[Stored items from a collection]
=== Section Start ===

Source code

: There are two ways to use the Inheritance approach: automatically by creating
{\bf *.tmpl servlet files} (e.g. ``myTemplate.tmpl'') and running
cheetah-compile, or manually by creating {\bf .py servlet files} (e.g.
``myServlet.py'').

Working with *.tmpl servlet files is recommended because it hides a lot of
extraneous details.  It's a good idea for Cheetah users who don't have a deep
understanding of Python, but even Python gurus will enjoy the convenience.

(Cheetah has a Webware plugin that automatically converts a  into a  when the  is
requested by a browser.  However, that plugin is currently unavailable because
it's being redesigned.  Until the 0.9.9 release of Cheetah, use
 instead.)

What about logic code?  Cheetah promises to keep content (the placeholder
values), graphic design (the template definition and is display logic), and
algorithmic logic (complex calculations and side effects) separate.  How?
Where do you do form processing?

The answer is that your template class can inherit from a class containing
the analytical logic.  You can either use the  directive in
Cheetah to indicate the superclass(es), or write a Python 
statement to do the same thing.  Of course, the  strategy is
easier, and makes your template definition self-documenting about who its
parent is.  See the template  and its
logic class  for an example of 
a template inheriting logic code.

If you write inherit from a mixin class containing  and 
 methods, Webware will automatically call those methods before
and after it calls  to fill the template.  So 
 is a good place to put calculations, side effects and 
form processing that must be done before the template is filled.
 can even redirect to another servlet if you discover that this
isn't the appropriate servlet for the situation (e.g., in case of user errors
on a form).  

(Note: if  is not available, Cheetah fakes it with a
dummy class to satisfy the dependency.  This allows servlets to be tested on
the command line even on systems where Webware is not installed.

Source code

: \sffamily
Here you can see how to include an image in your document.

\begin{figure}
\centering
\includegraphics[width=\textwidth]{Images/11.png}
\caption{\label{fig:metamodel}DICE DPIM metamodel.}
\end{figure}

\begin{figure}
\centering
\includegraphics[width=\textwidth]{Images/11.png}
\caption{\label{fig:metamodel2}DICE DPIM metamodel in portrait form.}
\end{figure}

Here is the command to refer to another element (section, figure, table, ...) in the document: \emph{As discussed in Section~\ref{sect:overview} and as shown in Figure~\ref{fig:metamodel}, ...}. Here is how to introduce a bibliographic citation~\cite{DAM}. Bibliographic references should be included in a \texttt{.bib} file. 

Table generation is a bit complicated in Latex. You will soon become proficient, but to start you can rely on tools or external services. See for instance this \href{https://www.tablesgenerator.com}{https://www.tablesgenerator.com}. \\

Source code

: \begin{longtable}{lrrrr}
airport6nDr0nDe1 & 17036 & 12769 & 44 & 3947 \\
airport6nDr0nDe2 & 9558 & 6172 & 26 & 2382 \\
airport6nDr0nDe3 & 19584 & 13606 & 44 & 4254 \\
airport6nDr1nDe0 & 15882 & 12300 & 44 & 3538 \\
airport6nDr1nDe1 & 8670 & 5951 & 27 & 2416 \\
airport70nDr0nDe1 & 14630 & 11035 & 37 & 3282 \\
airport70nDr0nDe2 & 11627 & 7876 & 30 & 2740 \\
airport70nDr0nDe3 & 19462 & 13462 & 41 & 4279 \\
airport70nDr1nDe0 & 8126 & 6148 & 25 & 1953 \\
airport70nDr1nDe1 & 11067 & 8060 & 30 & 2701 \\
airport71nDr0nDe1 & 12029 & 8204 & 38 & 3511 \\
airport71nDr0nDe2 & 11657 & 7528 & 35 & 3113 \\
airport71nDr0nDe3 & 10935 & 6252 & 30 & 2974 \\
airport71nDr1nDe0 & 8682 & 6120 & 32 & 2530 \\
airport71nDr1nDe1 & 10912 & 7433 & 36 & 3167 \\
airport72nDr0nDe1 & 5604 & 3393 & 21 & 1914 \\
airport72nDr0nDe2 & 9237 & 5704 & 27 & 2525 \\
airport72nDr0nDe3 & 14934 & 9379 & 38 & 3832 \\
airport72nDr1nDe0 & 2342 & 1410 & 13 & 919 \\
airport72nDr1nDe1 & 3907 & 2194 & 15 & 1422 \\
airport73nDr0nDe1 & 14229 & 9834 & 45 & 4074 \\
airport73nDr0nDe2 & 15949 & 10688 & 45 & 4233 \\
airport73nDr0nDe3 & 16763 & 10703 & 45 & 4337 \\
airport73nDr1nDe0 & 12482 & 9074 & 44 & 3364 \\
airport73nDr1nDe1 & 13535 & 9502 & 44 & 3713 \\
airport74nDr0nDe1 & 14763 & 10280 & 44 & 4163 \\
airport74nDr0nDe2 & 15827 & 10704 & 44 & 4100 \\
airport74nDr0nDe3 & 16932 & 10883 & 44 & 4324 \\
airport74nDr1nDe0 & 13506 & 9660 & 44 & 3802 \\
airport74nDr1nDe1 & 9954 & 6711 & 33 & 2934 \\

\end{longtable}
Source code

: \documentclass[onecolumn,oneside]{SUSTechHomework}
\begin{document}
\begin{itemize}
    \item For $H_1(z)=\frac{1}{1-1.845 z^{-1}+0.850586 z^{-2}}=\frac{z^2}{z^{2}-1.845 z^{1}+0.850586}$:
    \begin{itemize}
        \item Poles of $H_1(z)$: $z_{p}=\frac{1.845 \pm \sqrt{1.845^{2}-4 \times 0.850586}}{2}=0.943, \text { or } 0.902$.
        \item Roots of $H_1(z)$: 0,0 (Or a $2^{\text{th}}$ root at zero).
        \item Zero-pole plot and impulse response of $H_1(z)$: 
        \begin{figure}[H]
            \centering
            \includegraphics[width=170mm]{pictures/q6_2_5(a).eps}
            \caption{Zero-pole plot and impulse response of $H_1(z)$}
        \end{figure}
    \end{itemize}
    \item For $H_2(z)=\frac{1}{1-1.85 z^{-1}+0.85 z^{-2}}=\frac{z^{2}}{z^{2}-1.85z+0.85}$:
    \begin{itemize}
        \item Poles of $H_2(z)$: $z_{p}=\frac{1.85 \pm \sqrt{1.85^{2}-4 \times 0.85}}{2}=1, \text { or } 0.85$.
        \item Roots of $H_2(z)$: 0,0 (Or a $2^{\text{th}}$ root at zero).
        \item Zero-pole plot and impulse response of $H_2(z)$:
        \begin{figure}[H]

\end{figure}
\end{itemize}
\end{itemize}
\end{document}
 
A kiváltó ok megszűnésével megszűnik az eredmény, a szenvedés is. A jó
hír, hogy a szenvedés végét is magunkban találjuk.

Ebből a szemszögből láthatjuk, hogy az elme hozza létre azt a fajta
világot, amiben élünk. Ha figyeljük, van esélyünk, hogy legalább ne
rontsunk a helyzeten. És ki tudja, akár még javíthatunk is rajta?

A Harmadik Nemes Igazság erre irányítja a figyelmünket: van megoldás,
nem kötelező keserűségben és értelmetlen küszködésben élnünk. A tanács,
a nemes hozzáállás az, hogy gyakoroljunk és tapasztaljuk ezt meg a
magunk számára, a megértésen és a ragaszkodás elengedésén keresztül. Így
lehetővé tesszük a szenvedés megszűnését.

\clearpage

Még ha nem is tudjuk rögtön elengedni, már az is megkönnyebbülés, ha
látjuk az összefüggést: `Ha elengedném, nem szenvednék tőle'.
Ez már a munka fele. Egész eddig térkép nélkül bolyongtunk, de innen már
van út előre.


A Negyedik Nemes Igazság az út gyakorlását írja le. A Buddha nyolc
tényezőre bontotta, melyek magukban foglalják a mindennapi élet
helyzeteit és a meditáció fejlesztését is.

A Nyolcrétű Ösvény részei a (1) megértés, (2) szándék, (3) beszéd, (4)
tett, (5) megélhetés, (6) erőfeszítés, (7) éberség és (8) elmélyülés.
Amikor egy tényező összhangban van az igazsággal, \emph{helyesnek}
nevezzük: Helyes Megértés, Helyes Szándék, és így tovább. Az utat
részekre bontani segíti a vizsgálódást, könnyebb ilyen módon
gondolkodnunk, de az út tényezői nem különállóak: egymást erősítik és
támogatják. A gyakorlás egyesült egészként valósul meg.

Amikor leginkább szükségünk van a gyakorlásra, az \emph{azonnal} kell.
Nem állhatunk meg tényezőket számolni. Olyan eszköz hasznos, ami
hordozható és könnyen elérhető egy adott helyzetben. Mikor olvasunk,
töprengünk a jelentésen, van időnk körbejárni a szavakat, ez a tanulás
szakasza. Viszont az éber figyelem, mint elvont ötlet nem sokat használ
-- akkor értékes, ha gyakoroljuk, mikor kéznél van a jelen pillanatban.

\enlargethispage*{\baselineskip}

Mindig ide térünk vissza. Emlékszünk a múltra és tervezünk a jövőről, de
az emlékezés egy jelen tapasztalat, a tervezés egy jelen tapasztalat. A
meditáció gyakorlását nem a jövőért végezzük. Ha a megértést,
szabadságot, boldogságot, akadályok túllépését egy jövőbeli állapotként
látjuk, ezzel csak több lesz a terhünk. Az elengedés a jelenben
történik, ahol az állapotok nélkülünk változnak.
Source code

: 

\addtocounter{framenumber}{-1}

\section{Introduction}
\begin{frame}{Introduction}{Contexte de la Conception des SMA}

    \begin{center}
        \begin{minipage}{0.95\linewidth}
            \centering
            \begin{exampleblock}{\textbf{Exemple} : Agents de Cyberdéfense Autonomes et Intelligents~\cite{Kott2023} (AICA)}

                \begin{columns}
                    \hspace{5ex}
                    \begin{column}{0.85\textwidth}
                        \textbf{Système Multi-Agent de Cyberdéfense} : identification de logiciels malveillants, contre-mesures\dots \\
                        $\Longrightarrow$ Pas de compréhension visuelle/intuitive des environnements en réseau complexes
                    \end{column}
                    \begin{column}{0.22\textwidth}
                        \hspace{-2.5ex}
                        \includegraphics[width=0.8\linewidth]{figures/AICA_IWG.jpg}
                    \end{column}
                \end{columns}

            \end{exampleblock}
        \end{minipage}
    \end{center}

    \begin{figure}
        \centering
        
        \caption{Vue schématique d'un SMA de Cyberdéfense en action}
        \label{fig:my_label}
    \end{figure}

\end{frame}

=== Section End ===

- **What you are asked to do**
Output the lines above exactly, but only those between the line holding "values), graphic design" and the line holding "an example of", inclusive.

- **Task answer**
values), graphic design (the template definition and is display logic), and
algorithmic logic (complex calculations and side effects) separate.  How?
Where do you do form processing?

The answer is that your template class can inherit from a class containing
the analytical logic.  You can either use the  directive in
Cheetah to indicate the superclass(es), or write a Python 
statement to do the same thing.  Of course, the  strategy is
easier, and makes your template definition self-documenting about who its
parent is.  See the template  and its
logic class  for an example of 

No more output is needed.